_ASSIGNMENT:_ When you reach the line with "2025-06-23 | 🏆" in the listing below, transcribe it and each line after it up to and including the line with "- compile in the folder ./sim", exactly and with nothing else.

·····

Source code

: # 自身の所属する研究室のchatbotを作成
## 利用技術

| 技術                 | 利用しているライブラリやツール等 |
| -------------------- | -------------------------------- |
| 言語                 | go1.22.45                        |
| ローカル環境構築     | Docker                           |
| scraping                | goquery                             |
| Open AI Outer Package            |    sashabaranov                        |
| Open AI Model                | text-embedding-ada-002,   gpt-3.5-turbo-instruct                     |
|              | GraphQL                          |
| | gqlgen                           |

·····

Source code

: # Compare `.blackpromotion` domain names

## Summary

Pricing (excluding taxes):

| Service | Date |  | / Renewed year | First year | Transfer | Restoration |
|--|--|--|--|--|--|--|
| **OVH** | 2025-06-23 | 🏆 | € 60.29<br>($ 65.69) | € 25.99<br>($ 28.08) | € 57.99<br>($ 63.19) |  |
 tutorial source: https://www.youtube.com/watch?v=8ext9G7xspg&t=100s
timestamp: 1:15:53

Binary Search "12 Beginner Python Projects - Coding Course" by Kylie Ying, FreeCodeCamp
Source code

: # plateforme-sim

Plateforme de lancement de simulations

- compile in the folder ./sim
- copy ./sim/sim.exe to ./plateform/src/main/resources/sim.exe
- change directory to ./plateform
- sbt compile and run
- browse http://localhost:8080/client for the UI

·····

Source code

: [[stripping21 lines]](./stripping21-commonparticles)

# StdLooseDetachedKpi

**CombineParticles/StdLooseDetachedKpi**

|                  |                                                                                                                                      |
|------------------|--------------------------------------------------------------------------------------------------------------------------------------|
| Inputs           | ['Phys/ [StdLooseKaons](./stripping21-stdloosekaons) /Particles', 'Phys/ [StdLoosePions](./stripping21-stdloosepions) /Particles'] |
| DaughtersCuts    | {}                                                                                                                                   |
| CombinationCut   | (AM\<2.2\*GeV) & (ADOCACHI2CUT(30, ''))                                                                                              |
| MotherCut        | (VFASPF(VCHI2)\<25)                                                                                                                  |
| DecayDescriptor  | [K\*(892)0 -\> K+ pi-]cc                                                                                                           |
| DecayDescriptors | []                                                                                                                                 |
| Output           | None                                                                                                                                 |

·····

_ANSWER SECTION:_
| **OVH** | 2025-06-23 | 🏆 | € 60.29<br>($ 65.69) | € 25.99<br>($ 28.08) | € 57.99<br>($ 63.19) |  |
 tutorial source: https://www.youtube.com/watch?v=8ext9G7xspg&t=100s
timestamp: 1:15:53

Binary Search "12 Beginner Python Projects - Coding Course" by Kylie Ying, FreeCodeCamp
Source code

: # plateforme-sim

Plateforme de lancement de simulations

- compile in the folder ./sim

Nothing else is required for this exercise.